Does the agent of scrapie replicate without nucleic acid? in Nature 214, 20 May 1967, pp. 764-766 (Alper) + Self-0replication and scrapie in Nature 215, 2 September 1967, pp. 1043-1044 (Griffith) + Viroids and Prions in Proceedings of the National Academy of Sciences 79, No. 17, 1 September 1, 1982, pp. 5220-5225 (Prusiner) + Prions and neurodegenerative diseases in New England Journal of Medicine 317, 1987, pp. 1571-1581 (Prusiner)

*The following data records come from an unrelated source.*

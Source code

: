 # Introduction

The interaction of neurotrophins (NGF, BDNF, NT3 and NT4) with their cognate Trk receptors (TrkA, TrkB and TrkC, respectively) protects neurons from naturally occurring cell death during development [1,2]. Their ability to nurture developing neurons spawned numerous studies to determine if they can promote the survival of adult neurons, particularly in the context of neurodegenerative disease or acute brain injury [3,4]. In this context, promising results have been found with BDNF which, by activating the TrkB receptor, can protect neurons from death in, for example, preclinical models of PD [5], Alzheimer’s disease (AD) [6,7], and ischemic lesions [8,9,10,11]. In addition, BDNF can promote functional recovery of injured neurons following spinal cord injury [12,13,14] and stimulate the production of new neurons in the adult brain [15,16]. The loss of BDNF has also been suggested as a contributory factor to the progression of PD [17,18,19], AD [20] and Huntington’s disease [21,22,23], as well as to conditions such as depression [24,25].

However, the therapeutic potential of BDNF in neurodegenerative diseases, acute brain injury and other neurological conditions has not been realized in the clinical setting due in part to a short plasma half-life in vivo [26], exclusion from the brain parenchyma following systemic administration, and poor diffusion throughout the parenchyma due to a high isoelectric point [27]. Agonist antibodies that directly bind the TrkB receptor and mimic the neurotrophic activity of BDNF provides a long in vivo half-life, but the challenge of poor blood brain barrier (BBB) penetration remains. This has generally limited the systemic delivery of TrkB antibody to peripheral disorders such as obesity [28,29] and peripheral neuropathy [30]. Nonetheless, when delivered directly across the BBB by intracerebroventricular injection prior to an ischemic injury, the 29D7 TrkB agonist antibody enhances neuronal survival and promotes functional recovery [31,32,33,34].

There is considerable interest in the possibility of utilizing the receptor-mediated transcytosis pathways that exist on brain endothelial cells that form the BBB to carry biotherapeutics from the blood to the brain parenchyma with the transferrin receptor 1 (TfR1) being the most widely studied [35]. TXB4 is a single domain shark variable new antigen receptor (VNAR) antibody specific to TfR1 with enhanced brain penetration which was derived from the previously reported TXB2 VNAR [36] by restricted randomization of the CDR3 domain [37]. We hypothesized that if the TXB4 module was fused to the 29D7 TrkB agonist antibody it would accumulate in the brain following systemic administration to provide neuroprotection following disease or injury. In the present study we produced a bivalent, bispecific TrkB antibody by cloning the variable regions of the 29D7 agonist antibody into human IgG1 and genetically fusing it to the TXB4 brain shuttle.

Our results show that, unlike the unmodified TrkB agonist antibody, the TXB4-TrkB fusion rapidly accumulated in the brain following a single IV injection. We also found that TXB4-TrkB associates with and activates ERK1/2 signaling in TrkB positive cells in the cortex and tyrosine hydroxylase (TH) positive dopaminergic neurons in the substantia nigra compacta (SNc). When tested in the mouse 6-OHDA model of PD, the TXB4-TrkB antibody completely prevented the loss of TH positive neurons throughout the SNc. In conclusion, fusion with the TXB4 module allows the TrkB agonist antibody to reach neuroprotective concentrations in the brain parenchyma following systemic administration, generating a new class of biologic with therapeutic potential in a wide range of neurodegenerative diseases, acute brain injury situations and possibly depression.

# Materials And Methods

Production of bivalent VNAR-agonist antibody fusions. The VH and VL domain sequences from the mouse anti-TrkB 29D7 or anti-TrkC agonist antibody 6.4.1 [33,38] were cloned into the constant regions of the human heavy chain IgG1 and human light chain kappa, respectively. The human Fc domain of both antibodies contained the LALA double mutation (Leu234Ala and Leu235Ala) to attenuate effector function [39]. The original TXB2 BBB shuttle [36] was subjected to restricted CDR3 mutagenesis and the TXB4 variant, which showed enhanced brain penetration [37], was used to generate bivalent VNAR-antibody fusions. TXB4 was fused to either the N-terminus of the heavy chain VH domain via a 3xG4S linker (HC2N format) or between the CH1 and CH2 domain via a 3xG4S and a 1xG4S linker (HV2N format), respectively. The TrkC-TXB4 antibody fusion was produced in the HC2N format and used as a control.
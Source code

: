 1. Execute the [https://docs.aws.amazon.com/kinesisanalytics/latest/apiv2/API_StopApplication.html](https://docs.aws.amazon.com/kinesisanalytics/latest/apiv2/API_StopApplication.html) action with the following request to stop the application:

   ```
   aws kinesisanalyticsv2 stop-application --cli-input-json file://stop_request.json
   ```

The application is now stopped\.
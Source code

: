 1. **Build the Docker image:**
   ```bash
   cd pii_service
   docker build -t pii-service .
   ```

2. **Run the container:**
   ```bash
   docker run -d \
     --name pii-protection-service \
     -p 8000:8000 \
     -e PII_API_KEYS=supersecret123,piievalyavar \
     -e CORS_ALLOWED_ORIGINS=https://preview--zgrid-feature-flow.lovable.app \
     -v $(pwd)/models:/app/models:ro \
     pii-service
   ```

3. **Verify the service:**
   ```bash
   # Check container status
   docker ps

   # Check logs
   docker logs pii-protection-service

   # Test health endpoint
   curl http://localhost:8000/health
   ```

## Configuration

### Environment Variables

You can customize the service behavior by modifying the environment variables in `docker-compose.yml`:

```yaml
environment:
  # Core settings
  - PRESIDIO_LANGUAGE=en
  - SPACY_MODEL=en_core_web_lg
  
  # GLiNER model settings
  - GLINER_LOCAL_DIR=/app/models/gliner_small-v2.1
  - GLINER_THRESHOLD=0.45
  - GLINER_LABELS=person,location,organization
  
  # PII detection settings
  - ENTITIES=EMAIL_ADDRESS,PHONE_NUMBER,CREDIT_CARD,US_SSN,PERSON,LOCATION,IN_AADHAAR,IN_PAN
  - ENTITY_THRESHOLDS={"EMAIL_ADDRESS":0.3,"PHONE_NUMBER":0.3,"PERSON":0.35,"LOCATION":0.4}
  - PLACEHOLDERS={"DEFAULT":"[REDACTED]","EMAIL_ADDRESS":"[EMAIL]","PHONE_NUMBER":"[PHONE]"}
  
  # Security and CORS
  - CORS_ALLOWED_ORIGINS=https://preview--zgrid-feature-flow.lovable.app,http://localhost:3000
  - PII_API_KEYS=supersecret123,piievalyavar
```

1st Edition. FOUR VOLUME FIRST EDITIONS, THREE IN ORIGINAL WRAPS, OF THE NOBEL PRIZE WINNING DISCOVERY OF THE PRION, A NEW BIOLOGICAL INFECTIOUS AGENT COMPOSED ENTIRELY OF PROTEIN. The prion has been implicated in a number of diseases, including bovine spongiform encephalopathy ('mad cow disease') and human degenerative neurological disorders like Creutzfeldt-Jakob disease, Alpers Syndrome, Gerstmann-Sträussler-Scheinker syndrome, fatal familial insomnia, and kuru. During the 1960s [and in the first two papers offered here] two London-based researchers, radiation biologists Tikvah Alper and mathematician John Stanley Griffith, developed the hypothesized in 1967 that transmissible spongiform encephalopathies are caused by proteins (first two papers). The third paper (Prusiner) describes research that demonstrates that this infectious agent is in fact a protein, not RNA (a viroid) or a virus. The fourth paper (also by Prusiner) presents a broad overview of the Prion and its diseases. Prusiner was awarded the 1997 Nobel Prize in Physiology and Medicine. Item #392

CONDITION & DETAILS: The two Nature issues have faint library stamps on the cover and professionally rendered repair at the spines. The PNAS issue has the name of the prior owner in small letters on the cover. The New England Journal of Medicine volume has a library sticker inside the front cover and no spine markings whatsoever. Otherwise all items are in near fine condition.